Think of them as operator guidance for the AI. If a rule is critical and factual, Required facts may be a better home. If it is about style, framing, or emphasis, Merchant notes is usually correct.
How to write merchant notes
- Use short, direct instructions.
- Include dos and don'ts that meaningfully affect the draft.
- Do not repeat information that already lives clearly in structured fields unless emphasis is needed.
Best for: Merchants adding editorial judgment and brand guardrails.
In app: Settings
What should go into Proof points or USP / selling points?
Proof points are the strongest reasons the product, collection, or article angle deserves attention.
This field is for differentiators and persuasive evidence the article should lean on.
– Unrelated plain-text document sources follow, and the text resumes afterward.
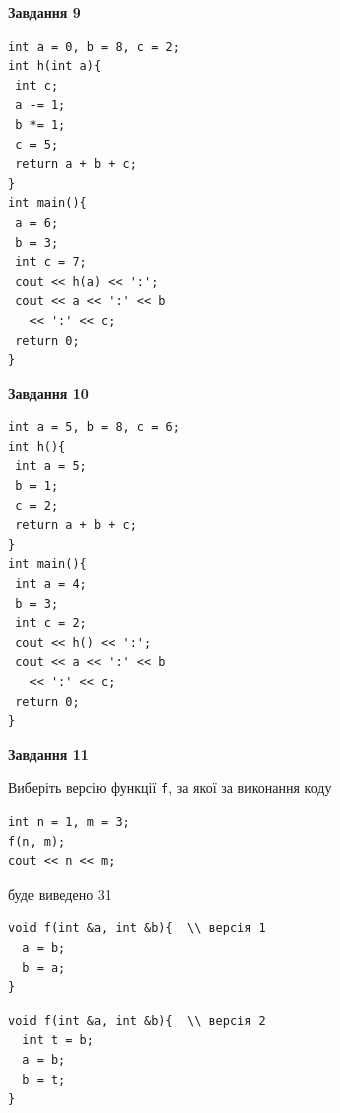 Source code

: \documentclass[12pt, ukrainian]{article}
\def\code#1{\Verb!#1!}
\begin{document}
{\begin {large}
\begin{minipage}[t]{11.0cm}
\end{minipage}


\begin{minipage}[t]{7.0cm}

\begin{center}
\textbf{Завдання 9}
\end{center}
\vspace{-8mm}

\begin{verbatim}
int a = 0, b = 8, c = 2;
int h(int a){
 int c;
 a -= 1;
 b *= 1;
 c = 5;
 return a + b + c;
}
int main(){
 a = 6;
 b = 3;
 int c = 7;
 cout << h(a) << ':';
 cout << a << ':' << b 
   << ':' << c;
 return 0;
}
\end{verbatim}



\begin{center}
\textbf{Завдання 10}
\end{center}
\vspace{-8mm}

\begin{verbatim}
int a = 5, b = 8, c = 6;
int h(){
 int a = 5;
 b = 1;
 c = 2;
 return a + b + c;
}
int main(){
 int a = 4;
 b = 3;
 int c = 2;
 cout << h() << ':';
 cout << a << ':' << b 
   << ':' << c;
 return 0;
}
\end{verbatim}

\end{minipage}
\vline \hspace{1mm}
\begin{minipage}[t]{11.0cm}

\begin{center}
\textbf{Завдання 11}
\end{center}
Виберіть версію функції \code{f}, за якої за виконання коду
\begin{verbatim}
int n = 1, m = 3;
f(n, m);
cout << n << m;
\end{verbatim}

буде виведено 31

\begin{verbatim}
void f(int &a, int &b){  \\ версія 1
  a = b;
  b = a;
}
\end{verbatim}

\vspace{-8mm}\begin{verbatim}
void f(int &a, int &b){  \\ версія 2
  int t = b;
  a = b;
  b = t;
}
\end{verbatim}


\end{minipage}
\end{large}}
\end{document}
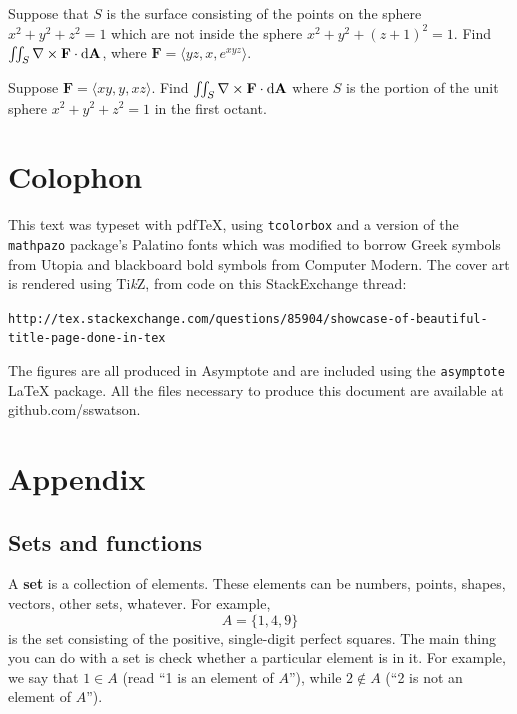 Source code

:\documentclass[svgnames]{watsonbook}
\begin{document}
\begin{exercise}{}{}
  Suppose that $S$ is the surface consisting of the points on the
  sphere $x^2 + y^2 + z^2 = 1$ which are not inside the sphere
  $x^2 + y^2 + (z+1)^2 = 1$. Find $\iint_{S} \nabla \times \mathbf{F}
  \cdot \mathrm{d}\mathbf{A}$, where $\mathbf{F} = \langle yz, x, e^{xyz}
  \rangle$. 
\end{exercise}

\begin{exercise}{}{}
  Suppose $\mathbf{F} = \langle xy, y, xz \rangle$. Find
  $\iint_S \nabla \times \mathbf{F} \cdot \mathrm{d}\mathbf{A}$ where $S$ is the portion
  of the unit sphere $x^2 + y^2 + z^2 = 1$ in the first octant.
\end{exercise}

\chapter*{Colophon}

This text was typeset with pdf\TeX, using \texttt{tcolorbox} and a version of the
\texttt{mathpazo} package's Palatino fonts which was modified to borrow
Greek symbols from Utopia and blackboard bold symbols from Computer
Modern. The cover art is rendered using Ti\textit{k}Z, from code on
this StackExchange thread:

\texttt{http://tex.stackexchange.com/questions/85904/showcase-of-beautiful-title-page-done-in-tex}

The figures are all produced in Asymptote and are included using the
\texttt{asymptote} LaTeX package. All the files necessary to produce
this document are available at github.com/sswatson.

\appendix

\chapter{Appendix} 

\section{Sets and functions}  \label{a:setsandfunctions}

A \textbf{set} is a collection of elements. These elements can be numbers, points, shapes, vectors, other sets, whatever. For example, 
\[
  A = \{1,4,9\} 
\]
is the set consisting of the positive, single-digit perfect squares. The main thing you can do with a set is check whether a particular element is in it. For example, we say that $1 \in A$ (read ``1 is an element of $A$''), while $2 \notin A$ (``2 is not an element of $A$''). 
\end{document}

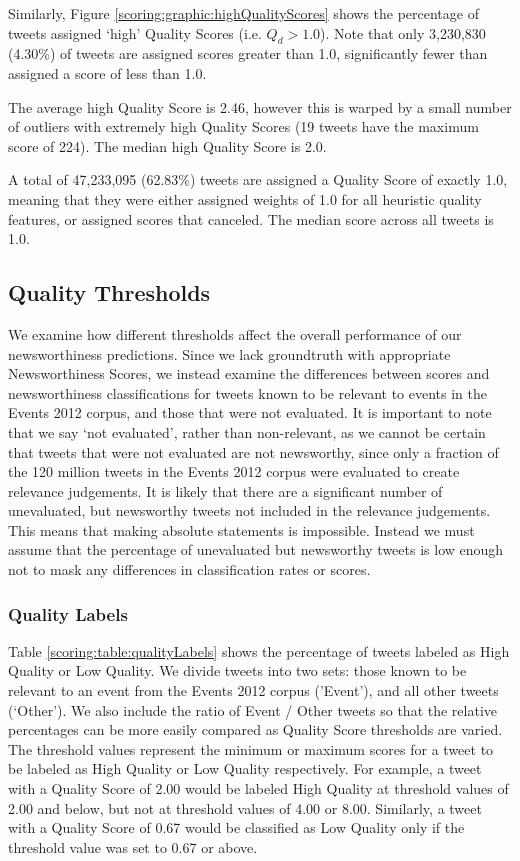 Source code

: Similarly, Figure \ref{scoring:graphic:highQualityScores} shows the percentage of tweets assigned `high' Quality Scores (i.e. \(Q_d > 1.0\)).
Note that only 3,230,830 (4.30\%) of tweets are assigned scores greater than 1.0, significantly fewer than assigned a score of less than 1.0.

The average high Quality Score is 2.46, however this is warped by a small number of outliers with extremely high Quality Scores (19 tweets have the maximum score of 224).
The median high Quality Score is 2.0.

A total of 47,233,095 (62.83\%) tweets are assigned a Quality Score of exactly 1.0, meaning that they were either assigned weights of 1.0 for all heuristic quality features, or assigned scores that canceled.
The median score across all tweets is 1.0.

\subsection{Quality Thresholds}
We examine how different thresholds affect the overall performance of our newsworthiness predictions.
Since we lack groundtruth with appropriate Newsworthiness Scores, we instead examine the differences between scores and newsworthiness classifications for tweets known to be relevant to events in the Events 2012 corpus, and those that were not evaluated.
It is important to note that we say `not evaluated', rather than non-relevant, as  we cannot be certain that tweets that were not evaluated are not newsworthy, since only a fraction of the 120 million tweets in the Events 2012 corpus were evaluated to create relevance judgements.
It is likely that there are a significant number of unevaluated, but newsworthy tweets not included in the relevance judgements.
This means that making absolute statements is impossible.
Instead we must assume that the percentage of unevaluated but newsworthy tweets is low enough not to mask any differences in classification rates or scores.

\subsubsection{Quality Labels}

Table \ref{scoring:table:qualityLabels} shows the percentage of tweets labeled as High Quality or Low Quality. We divide tweets into two sets: those known to be relevant to an event from the Events 2012 corpus ('Event'), and all other tweets (`Other').
We also include the ratio of Event / Other tweets so that the relative percentages can be more easily compared as Quality Score thresholds are varied.
The threshold values represent the minimum or maximum scores for a tweet to be labeled as High Quality or Low Quality respectively.
For example, a tweet with a Quality Score of 2.00 would be labeled High Quality at threshold values of 2.00 and below, but not at threshold values of 4.00 or 8.00.
Similarly, a tweet with a Quality Score of 0.67 would be classified as Low Quality only if the threshold value was set to 0.67 or above.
Examples include material quality, durability, warranty, shipping speed, sustainability angle, or a comparison criterion that matters to buyers.
Proof points are not necessarily mandatory facts, but they should be strong enough to shape the article's emphasis and give it substance.
How to write proof points
- List one proof point per line.
- Prioritize concrete strengths over vague marketing slogans.
- Use points that are believable, useful, and relevant to the audience.
Best for: Teams that want stronger persuasive structure in the draft.
In app: Create Post
When should I use Required facts?
Required facts are non-negotiable details that must appear in the draft for accuracy or business reasons.
This field is for facts the article must not omit. That may include material specs, awards, policies, dimensions, manufacturing details, or compliance-safe factual statements.
Use Required facts when omission would make the article incomplete, misleading, or commercially weak. Unlike Proof points, these are not just persuasive; they are essential.
How to write required facts
- List one fact per line.
- Keep each fact explicit and verifiable.
- Use this field for must-include information, not general writing advice.
Best for: Merchants who need higher factual consistency across drafts.
In app: Create Post
How should I use Reference notes?
Reference notes capture extra context that helps the draft, but is not strong enough to be a required fact.
Reference notes are for soft context: seasonal timing, stock caveats, fulfillment notes, editorial nuance, or methodology notes for comparison content.
This parameter gives the AI more context without telling it that every note must appear explicitly in the final copy. It is useful when the article needs awareness of a situation, not verbatim insertion of data.
When to use reference notes
- Add helpful background that shapes interpretation.
- Use it for nuance, caveats, or optional context.
- Move anything truly mandatory into Required facts instead.
Best for: Teams who want more situational awareness in the draft.